You are viewing a plain text version of this content. The canonical link for it is here.
Posted to dev@nutch.apache.org by Stefan Groschupf <sg...@media-style.com> on 2005/10/10 15:34:26 UTC
reprocessing hanging tasks
Hi,
I tried to understand the jobtracker code.
Hmm more than 1000 lines of code in just one class. :-( This makes
understanding code very difficult.
Anyway I'm missing a mechanism to reprocess hanging tasks. May I just
didn't find the code, but I invest some time to find it.
As the google paper describe the original map reduce reprocess tasks
that may still run but are much slower than the other tasks because
of some hardware failures.
Since I notice that task-tracker isn't that stabile yet, I would
really love to have such a reprocessing mechanism.
Actually I seen tasks are reprocessed in case the task-tracker crash
and does not return any reports anymore or the task-tracker report a
task failure.
But for example in case the network speed of a fetching mapping task
is very very slow the job itself needs for ever.
I would suggest add start time and finishing time to the task object
and set these values until status changes.
We can calculate a average time a task need for processing based on
this values.
Than we have a configurable value of minimal finished tasks before we
start to reprocessing tasks. For example 80% tasks need to be ready.
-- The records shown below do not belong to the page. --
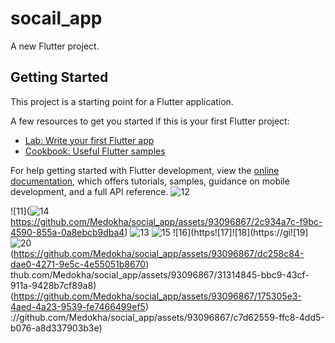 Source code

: # socail_app

A new Flutter project.

## Getting Started

This project is a starting point for a Flutter application.

A few resources to get you started if this is your first Flutter project:

- [Lab: Write your first Flutter app](https://docs.flutter.dev/get-started/codelab)
- [Cookbook: Useful Flutter samples](https://docs.flutter.dev/cookbook)

For help getting started with Flutter development, view the
[online documentation](https://docs.flutter.dev/), which offers tutorials,
samples, guidance on mobile development, and a full API reference.
![12](https://github.com/Medokha/social_app/assets/93096867/20afc38c-8c85-4b2f-84fc-94f481286948)

![11](![14](https://github.com/Medokha/social_app/assets/93096867/785cde28-7a57-4bb0-bccb-6be31bb350ef)
https://github.com/Medokha/social_app/assets/93096867/2c934a7c-f9bc-4590-855a-0a8ebcb9dba4)
![13](https://github.com/Medokha/social_app/assets/93096867/d2f9ce9c-0dae-4945-b60c-25924d31fd5d)
![15](https://github.com/Medokha/social_app/assets/93096867/a6b17ce0-6f93-4ecf-a807-4445e88f8216)
![16](https![17]![18](https://gi![19]![20](https://github.com/Medokha/social_app/assets/93096867/930fb47e-e30a-4224-a481-b70c3a0c3c6c)
(https://github.com/Medokha/social_app/assets/93096867/dc258c84-dae0-4271-9e5c-4e55051b8670)
thub.com/Medokha/social_app/assets/93096867/31314845-bbc9-43cf-911a-9428b7cf89a8)
(https://github.com/Medokha/social_app/assets/93096867/175305e3-4aed-4a23-9539-fe7466499ef5)
://github.com/Medokha/social_app/assets/93096867/c7d62559-ffc8-4dd5-b076-a8d337903b3e)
Further more we have a configurable values threshold, in case the
processing time of a task is treshold * average processing time, we
just reprocessing the task on a other tasktracker.
What do people think?
Do I miss the section in the jobtracker where this is done, or are
people interested that I submit a patch doing this mechanism?
Stefan
Re: reprocessing hanging tasks
Posted by Doug Cutting <cu...@nutch.org>.
Stefan Groschupf wrote:
> May we misunderstand each other, I do not mean tasks that crash, I mean
> tasks that are 20 times slower on one machine as the other tasks on the
> other machines.
Ah, I call that "speculative re-exectution". Nutch does not yet
implement that.
I don't think speculative re-execution of tasks would help much with
fetching, since a fetch task that is slow on one machine will probably
be slow on another. What would probably make the fetcher faster is to
use Thread.kill() on fetcher threads which have exceeded a timeout, and
then replace them with a new Fetcher thread.
Speculative re-execution is among the list of features we'd like to add,
but it is not a high priority for me.
Doug
Re: reprocessing hanging tasks
Posted by Stefan Groschupf <sg...@media-style.com>.
Doug,
I definitely run several times in problems, where task-trackers was
sending hard-beat messages but hadn't process the job anymore.
For example no new pages was fetched but the page / sec. statistic
becomes slow and slower.
I personal would think it makes more sense in case the jobtracker
decide if a task is over the average processing time and need to be
reexcuted or not.
The last section of the google paper covers this issue and they
notice performance improvements by reexecutng task that are over a
specific time.
May we misunderstand each other, I do not mean tasks that crash, I
mean tasks that are 20 times slower on one machine as the other tasks
on the other machines.
Stefan
Am 10.10.2005 um 20:16 schrieb Doug Cutting:
> Stefan Groschupf wrote:
>
>> Do I miss the section in the jobtracker where this is done, or
>> are people interested that I submit a patch doing this mechanism?
>>
>
> This is mostly already implemented. The tasktracker fails tasks
> that do not update their status within a configurable timeout.
> Task status is updated each time a task reads an input, writes an
> output or calls the Reporter.setStatus() method. The jobtracker
> will retry failed tasks up to four times.
>
> The mapred-based fetcher also should not hang. It will exit even
> when it has hung threads. So the task timeout should be set to the
> maximum amount of time that any single page should require to fetch
> & parse. By default it is set to 10 minutes.
>
> Doug
>
>
---------------------------------------------------------------
company: http://www.media-style.com
forum: http://www.text-mining.org
blog: http://www.find23.net
Re: reprocessing hanging tasks
Posted by Doug Cutting <cu...@nutch.org>.
Stefan Groschupf wrote:
> Do I miss the section in the jobtracker where this is done, or are
> people interested that I submit a patch doing this mechanism?
This is mostly already implemented. The tasktracker fails tasks that do
not update their status within a configurable timeout. Task status is
updated each time a task reads an input, writes an output or calls the
Reporter.setStatus() method. The jobtracker will retry failed tasks up
to four times.
The mapred-based fetcher also should not hang. It will exit even when
it has hung threads. So the task timeout should be set to the maximum
amount of time that any single page should require to fetch & parse. By
default it is set to 10 minutes.
Doug